For one, Koster loves performance; anyone who’s witnessed a Music Tapes production can attest to this. For those who haven’t, imagine a troupe traveling with a circus tent filled with carnival games—which they did for their Traveling Imaginary tour in 2012—and you’ll start to get the picture. Similarly, Koster is fascinated with the art of storytelling and recording, having made narrative records for years, in addition to contributing to a number of iconic albums from Athens and beyond.
However, those mediums alone couldn’t do the breadth of Koster’s narrative justice. He needed some sort of storytelling format that people could really get involved with—that could allow his magical fiction to unfold over time, but also keep listeners enthralled with every new installment. Frankly, he needed a podcast.

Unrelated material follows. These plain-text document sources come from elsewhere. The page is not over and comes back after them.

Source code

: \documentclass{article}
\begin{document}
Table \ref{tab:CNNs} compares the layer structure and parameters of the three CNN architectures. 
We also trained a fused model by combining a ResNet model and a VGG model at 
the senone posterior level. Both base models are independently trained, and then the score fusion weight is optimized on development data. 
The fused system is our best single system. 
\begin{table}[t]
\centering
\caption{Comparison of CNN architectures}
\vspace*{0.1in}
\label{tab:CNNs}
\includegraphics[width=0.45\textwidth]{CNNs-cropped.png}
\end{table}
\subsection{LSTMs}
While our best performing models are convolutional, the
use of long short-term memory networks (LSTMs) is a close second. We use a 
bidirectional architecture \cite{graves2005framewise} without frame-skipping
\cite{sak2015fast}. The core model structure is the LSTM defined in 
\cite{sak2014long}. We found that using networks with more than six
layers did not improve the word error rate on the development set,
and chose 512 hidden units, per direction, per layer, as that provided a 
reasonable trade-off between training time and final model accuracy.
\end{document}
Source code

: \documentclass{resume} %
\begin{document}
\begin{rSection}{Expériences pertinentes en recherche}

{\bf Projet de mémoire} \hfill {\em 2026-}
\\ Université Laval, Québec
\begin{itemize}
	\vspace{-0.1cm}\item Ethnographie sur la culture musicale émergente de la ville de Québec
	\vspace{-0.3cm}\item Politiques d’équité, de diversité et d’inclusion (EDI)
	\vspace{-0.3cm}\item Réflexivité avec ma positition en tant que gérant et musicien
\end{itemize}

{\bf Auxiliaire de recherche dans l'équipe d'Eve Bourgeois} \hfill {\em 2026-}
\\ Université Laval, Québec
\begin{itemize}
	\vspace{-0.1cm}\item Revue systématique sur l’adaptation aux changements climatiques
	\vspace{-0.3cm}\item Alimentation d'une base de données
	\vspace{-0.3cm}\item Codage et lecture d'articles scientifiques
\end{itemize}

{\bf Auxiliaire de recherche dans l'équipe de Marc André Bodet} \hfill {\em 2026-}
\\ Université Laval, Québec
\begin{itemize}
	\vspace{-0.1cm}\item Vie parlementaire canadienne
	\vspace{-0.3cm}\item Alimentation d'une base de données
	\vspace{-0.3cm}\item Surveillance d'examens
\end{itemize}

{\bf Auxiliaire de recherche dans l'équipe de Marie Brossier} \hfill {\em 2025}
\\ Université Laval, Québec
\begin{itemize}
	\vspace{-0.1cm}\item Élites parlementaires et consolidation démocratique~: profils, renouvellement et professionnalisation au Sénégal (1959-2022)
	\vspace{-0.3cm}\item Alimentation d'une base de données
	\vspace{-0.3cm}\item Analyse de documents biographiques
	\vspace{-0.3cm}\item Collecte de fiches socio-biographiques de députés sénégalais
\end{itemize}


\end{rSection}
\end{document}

“I feel like I’m just just really, really lucky that the podcast thing happened, that podcast culture exploded the way that it did,” Koster says. “Really, we sort of thought there just wasn’t an audience for it, or a way to even make sense for us just to put it out as a record. So the thing that happened in podcast culture was so awesome, because suddenly there was a place for something like that to go… and an audience just waiting for it. It was kind of this really magical moment.”
So Koster created “The Orbiting Human Circus (of the Air)” in collaboration with Night Vale Presents, the network responsible for popular fictional narrative podcast “Welcome to Night Vale.” The series features voice acting from Mandy Patinkin, Charlie Day, Tim Robbins and Hedwig and the Angry Inch’s John Cameron Mitchell, a group Koster recruited by happenstance and backstage at Music Tapes shows. The podcast ended up breaking into the iTunes top 10, and has been given the green light for a second season.
In “The Orbiting Human Circus,” the janitor, played by Koster, confronts surreal events and assorted characters night after night as he cleans the Eiffel Tower, inhabiting a world devoid of any discernible era. Its events could be taking place during any time period, past, present or future. Fittingly, its companion EP, which contains music featured in the podcast’s first season, was recorded on a multitude of apparatuses: a 1930s wire recorder, a 1940s Presto record lathe, a 1960s tape machine and a modern computer.
“That stuff is my passion. I love those machines,” Koster says of the equipment, recalling his purchase of the wire recorder while on tour in Montreal in the ’90s. “I took it home, and it was the most magical-sounding thing ever. It plays back at you, and it literally sounds like it’s 70 years old.”
This confluence of recording practices and sounds and playful experimentation with time heightens Koster’s charming innocence. “I feel like a superhero or something,” he says. “I feel like it’s my cape. I feel like I have this secret power to make things in the past.”
As Koster and company tour in support of the podcast, they seek to bring the same immersion and involvement required of podcast listeners to the venues they play. Interspersed with Music Tapes songs, the set revolves around Koster’s janitor, who is tasked with cleaning up each concert hall. He says each venue will appear nearly unrecognizable to the public. “You’re going to go into the 40 Watt,” he explains, “and it’s not going to look like the 40 Watt.”
There will be some instant gratification, too. "It’s kind of like you’re walking into a whole story, and there’s all kinds of fun and impossible events that happen—and it happens all over the 40 Watt," says Koster.